Exercise - Please reproduce the data exactly, excluding any pictures it contains.

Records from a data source
· · · · · · ·

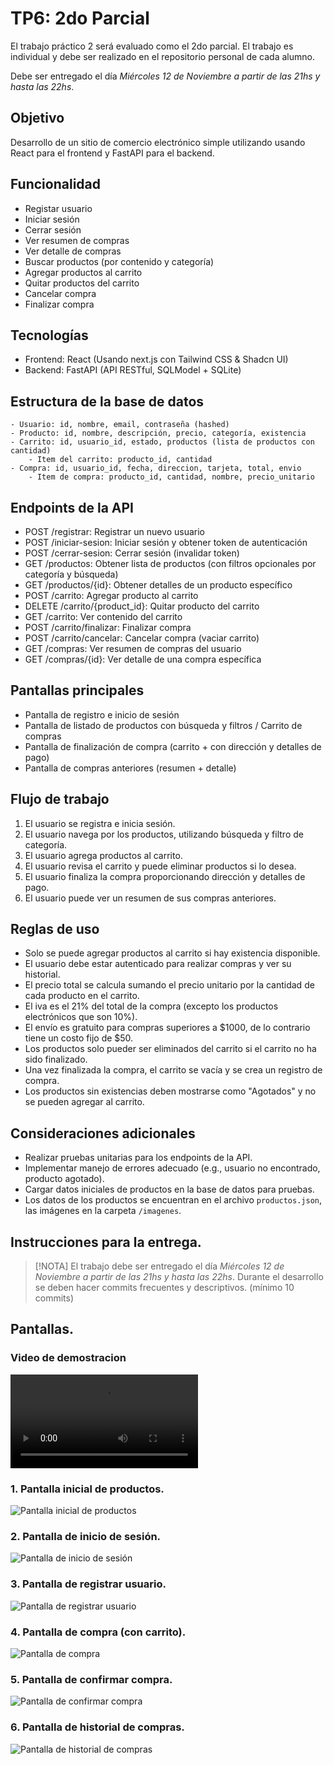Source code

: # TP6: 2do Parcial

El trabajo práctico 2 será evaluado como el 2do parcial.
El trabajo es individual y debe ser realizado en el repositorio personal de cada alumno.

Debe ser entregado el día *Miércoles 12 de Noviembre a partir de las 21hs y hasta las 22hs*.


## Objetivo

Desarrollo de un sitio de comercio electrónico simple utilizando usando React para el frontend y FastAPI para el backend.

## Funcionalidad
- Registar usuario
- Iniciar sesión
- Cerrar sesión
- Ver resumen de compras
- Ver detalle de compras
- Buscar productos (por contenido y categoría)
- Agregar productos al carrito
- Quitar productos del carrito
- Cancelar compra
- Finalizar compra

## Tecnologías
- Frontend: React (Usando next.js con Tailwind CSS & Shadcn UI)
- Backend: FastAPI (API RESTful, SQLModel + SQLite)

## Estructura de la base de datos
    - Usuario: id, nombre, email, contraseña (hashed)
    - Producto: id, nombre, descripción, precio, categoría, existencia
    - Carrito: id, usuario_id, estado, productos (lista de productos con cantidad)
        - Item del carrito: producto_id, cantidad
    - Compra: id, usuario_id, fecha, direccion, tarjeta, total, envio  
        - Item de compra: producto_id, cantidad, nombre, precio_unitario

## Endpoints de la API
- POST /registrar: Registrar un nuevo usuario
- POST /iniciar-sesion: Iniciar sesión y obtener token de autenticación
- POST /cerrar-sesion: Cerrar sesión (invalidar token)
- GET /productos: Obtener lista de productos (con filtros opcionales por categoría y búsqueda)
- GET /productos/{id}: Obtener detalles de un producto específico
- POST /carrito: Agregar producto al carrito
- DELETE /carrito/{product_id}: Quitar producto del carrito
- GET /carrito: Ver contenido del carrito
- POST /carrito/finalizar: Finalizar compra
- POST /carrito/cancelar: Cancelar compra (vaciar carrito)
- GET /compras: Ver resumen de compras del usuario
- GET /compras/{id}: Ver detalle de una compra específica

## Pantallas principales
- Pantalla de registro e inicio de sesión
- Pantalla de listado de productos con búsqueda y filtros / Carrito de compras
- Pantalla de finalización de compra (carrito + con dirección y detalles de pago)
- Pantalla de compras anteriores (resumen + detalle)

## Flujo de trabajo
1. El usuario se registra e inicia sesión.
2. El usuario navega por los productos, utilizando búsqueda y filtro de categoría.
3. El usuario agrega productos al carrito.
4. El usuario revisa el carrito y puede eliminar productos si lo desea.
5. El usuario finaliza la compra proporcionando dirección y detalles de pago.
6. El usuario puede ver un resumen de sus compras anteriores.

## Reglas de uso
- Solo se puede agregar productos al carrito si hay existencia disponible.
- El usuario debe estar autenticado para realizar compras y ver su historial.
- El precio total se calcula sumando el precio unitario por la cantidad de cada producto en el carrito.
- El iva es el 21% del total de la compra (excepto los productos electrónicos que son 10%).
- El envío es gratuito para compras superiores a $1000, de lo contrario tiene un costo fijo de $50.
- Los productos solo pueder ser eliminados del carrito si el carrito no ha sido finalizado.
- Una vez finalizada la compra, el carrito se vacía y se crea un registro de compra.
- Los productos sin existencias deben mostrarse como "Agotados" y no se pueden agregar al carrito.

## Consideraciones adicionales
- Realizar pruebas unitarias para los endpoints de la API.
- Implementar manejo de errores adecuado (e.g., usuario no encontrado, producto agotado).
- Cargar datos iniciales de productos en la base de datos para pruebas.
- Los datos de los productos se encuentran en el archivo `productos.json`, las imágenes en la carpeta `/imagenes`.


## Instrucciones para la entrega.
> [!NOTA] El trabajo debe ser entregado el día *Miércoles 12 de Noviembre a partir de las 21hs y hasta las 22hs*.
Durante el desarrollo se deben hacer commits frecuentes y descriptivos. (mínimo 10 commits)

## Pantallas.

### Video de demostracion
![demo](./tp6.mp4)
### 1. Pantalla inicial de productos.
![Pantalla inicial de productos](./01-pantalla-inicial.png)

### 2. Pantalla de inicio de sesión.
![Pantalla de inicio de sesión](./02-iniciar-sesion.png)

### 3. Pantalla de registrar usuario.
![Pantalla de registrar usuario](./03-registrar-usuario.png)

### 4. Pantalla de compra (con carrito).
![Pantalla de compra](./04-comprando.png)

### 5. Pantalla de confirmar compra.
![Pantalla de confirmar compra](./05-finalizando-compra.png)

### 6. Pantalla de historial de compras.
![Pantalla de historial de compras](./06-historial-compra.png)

· · · · · · ·

Result below -
Source code

: # TP6: 2do Parcial

El trabajo práctico 2 será evaluado como el 2do parcial.
El trabajo es individual y debe ser realizado en el repositorio personal de cada alumno.

Debe ser entregado el día *Miércoles 12 de Noviembre a partir de las 21hs y hasta las 22hs*.


## Objetivo

Desarrollo de un sitio de comercio electrónico simple utilizando usando React para el frontend y FastAPI para el backend.

## Funcionalidad
- Registar usuario
- Iniciar sesión
- Cerrar sesión
- Ver resumen de compras
- Ver detalle de compras
- Buscar productos (por contenido y categoría)
- Agregar productos al carrito
- Quitar productos del carrito
- Cancelar compra
- Finalizar compra

## Tecnologías
- Frontend: React (Usando next.js con Tailwind CSS & Shadcn UI)
- Backend: FastAPI (API RESTful, SQLModel + SQLite)

## Estructura de la base de datos
    - Usuario: id, nombre, email, contraseña (hashed)
    - Producto: id, nombre, descripción, precio, categoría, existencia
    - Carrito: id, usuario_id, estado, productos (lista de productos con cantidad)
        - Item del carrito: producto_id, cantidad
    - Compra: id, usuario_id, fecha, direccion, tarjeta, total, envio  
        - Item de compra: producto_id, cantidad, nombre, precio_unitario

## Endpoints de la API
- POST /registrar: Registrar un nuevo usuario
- POST /iniciar-sesion: Iniciar sesión y obtener token de autenticación
- POST /cerrar-sesion: Cerrar sesión (invalidar token)
- GET /productos: Obtener lista de productos (con filtros opcionales por categoría y búsqueda)
- GET /productos/{id}: Obtener detalles de un producto específico
- POST /carrito: Agregar producto al carrito
- DELETE /carrito/{product_id}: Quitar producto del carrito
- GET /carrito: Ver contenido del carrito
- POST /carrito/finalizar: Finalizar compra
- POST /carrito/cancelar: Cancelar compra (vaciar carrito)
- GET /compras: Ver resumen de compras del usuario
- GET /compras/{id}: Ver detalle de una compra específica

## Pantallas principales
- Pantalla de registro e inicio de sesión
- Pantalla de listado de productos con búsqueda y filtros / Carrito de compras
- Pantalla de finalización de compra (carrito + con dirección y detalles de pago)
- Pantalla de compras anteriores (resumen + detalle)

## Flujo de trabajo
1. El usuario se registra e inicia sesión.
2. El usuario navega por los productos, utilizando búsqueda y filtro de categoría.
3. El usuario agrega productos al carrito.
4. El usuario revisa el carrito y puede eliminar productos si lo desea.
5. El usuario finaliza la compra proporcionando dirección y detalles de pago.
6. El usuario puede ver un resumen de sus compras anteriores.

## Reglas de uso
- Solo se puede agregar productos al carrito si hay existencia disponible.
- El usuario debe estar autenticado para realizar compras y ver su historial.
- El precio total se calcula sumando el precio unitario por la cantidad de cada producto en el carrito.
- El iva es el 21% del total de la compra (excepto los productos electrónicos que son 10%).
- El envío es gratuito para compras superiores a $1000, de lo contrario tiene un costo fijo de $50.
- Los productos solo pueder ser eliminados del carrito si el carrito no ha sido finalizado.
- Una vez finalizada la compra, el carrito se vacía y se crea un registro de compra.
- Los productos sin existencias deben mostrarse como "Agotados" y no se pueden agregar al carrito.

## Consideraciones adicionales
- Realizar pruebas unitarias para los endpoints de la API.
- Implementar manejo de errores adecuado (e.g., usuario no encontrado, producto agotado).
- Cargar datos iniciales de productos en la base de datos para pruebas.
- Los datos de los productos se encuentran en el archivo `productos.json`, las imágenes en la carpeta `/imagenes`.


## Instrucciones para la entrega.
> [!NOTA] El trabajo debe ser entregado el día *Miércoles 12 de Noviembre a partir de las 21hs y hasta las 22hs*.
Durante el desarrollo se deben hacer commits frecuentes y descriptivos. (mínimo 10 commits)

## Pantallas.

### Video de demostracion
![demo](./tp6.mp4)
### 1. Pantalla inicial de productos.
![Pantalla inicial de productos](./01-pantalla-inicial.png)

### 2. Pantalla de inicio de sesión.
![Pantalla de inicio de sesión](./02-iniciar-sesion.png)

### 3. Pantalla de registrar usuario.
![Pantalla de registrar usuario](./03-registrar-usuario.png)

### 4. Pantalla de compra (con carrito).
![Pantalla de compra](./04-comprando.png)

### 5. Pantalla de confirmar compra.
![Pantalla de confirmar compra](./05-finalizando-compra.png)

### 6. Pantalla de historial de compras.
![Pantalla de historial de compras](./06-historial-compra.png)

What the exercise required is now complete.